Well, the week got off to a great start.
Add to that people were absolute bitches on the phone at work, going so far as to yell at me and hang up when I mentioned our minimum (FYI: you're going to pay good money for a remodel, you can't go calling around and say you want the cheapest thing possible and get mad when businesses tell you they like making money) and my headache from Saturday night that never truly went away, I had to remind myself a few times that I got to wake up with wonderfully warm arms around me and that my car wasn't damaged from the car fire parked right behind it (terrifying few seconds while I checked it out, though).
One thing I took away from my parents' marriage was to worry about money, even if there's no need. I've never not been worried about money. My life is in perpetual save mode: for the next 3 months I'll be saving for taxes (I'll just barely make it), and until July I'll also be saving for car insurance, which I most certainly will not make at this rate. I had planned on joining a gym this week to train for the non refundable half marathon I already signed up for but now that's an unnecessary expense I might not be able to justify, especially when I should be spending that same money on new running shoes.
Makes me wonder how a person working full time for a decent wage and relatively low rent and living expenses can feel like she's just making it. I've been just making it since... well, I've always been that way, from college to now, and my current rent is only $100 more than it was when it was its lowest. The only addition is a car payment (which is low enough to be affordable) and full coverage insurance (which is a bitch); other than that my lifestyle hasn't changed too much. I still eat rice and potatoes a lot, going out to eat means parting with $5, and my wardrobe hasn't changed since right before I got laid off 3 years ago. Granted, there's no way I would have been able to afford a new car or this level of insurance at any point in the last 3 years, but I'm working so much more now. Doesn't that make a difference?

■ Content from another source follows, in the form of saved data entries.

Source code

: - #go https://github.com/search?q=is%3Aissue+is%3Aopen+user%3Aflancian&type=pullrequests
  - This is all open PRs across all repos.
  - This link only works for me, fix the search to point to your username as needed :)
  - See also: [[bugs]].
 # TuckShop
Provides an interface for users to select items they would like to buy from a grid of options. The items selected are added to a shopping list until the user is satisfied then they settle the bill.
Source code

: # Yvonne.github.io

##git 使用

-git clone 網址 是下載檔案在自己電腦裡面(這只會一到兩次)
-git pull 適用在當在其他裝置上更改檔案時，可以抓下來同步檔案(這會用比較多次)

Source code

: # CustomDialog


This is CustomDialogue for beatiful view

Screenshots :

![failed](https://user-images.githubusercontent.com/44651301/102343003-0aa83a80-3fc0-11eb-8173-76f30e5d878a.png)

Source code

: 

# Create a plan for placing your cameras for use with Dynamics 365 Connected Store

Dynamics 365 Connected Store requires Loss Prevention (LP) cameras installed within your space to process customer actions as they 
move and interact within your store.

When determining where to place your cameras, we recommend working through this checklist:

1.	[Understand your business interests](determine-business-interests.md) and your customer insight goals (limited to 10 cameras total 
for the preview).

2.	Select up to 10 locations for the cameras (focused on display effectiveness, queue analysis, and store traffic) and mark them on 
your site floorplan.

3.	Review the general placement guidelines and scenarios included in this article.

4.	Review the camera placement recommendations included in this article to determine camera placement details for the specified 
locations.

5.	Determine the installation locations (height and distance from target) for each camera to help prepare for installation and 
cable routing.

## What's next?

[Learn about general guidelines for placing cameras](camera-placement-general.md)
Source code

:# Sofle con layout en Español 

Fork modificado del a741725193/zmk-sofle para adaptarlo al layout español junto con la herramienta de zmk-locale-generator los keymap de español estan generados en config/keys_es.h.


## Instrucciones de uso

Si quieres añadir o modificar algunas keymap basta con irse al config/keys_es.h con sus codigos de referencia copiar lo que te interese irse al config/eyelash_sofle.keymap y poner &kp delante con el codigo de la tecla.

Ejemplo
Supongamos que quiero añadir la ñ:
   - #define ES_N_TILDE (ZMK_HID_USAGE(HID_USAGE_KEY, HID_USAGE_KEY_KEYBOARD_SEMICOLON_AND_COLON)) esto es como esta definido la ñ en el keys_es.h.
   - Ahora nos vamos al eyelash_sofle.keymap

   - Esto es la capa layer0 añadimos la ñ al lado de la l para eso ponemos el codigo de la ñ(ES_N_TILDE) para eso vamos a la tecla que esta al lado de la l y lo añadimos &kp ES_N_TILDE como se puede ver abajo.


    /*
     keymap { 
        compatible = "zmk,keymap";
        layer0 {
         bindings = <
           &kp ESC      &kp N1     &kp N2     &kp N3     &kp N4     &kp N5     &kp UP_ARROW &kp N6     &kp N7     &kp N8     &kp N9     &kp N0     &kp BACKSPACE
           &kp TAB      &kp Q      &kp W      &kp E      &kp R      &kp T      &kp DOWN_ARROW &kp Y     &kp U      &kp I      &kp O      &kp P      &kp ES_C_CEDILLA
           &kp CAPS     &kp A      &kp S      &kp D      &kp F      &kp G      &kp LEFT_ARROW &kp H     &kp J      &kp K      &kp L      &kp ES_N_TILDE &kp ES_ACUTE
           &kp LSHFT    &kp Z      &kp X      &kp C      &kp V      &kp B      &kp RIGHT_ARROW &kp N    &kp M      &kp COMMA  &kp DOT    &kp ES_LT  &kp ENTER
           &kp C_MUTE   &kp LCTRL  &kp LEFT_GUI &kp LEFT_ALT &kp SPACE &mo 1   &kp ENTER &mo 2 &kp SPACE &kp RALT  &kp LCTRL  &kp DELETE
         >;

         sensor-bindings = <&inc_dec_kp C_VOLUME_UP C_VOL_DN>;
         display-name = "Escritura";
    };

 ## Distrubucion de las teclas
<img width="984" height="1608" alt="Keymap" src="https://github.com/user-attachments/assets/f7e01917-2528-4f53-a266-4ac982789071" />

The thing that scares me is I'll talk to a professional about my tax situation and be told that's just the way it is, whether or not I'm able to understand it. And if that's just the way it is and a quarter of my paycheck goes to taxes, I still won't get a return. And if this is all the case, why am I not doing something fun for work? Why do I sit inside and look at a computer 2 feet from my face for 8+ hours a day, 5 days a week? I was making more money per hour when I was happiest, when I had more energy, when I didn't hate Mondays. I thought I was getting ahead but now it feels like the more I try to move the more I stay exactly where I always was.
And I couldn't see the rain today. Being stuck inside in a fluorescent room with a computer sucks on beautiful days, but it also sucks on the rainy ones. I love the rain and don't get to see it enough here... I'd like to at least watch it out the window. Hope this season is another wet one so that eventually it'll rain all weekend and I'll get to see it.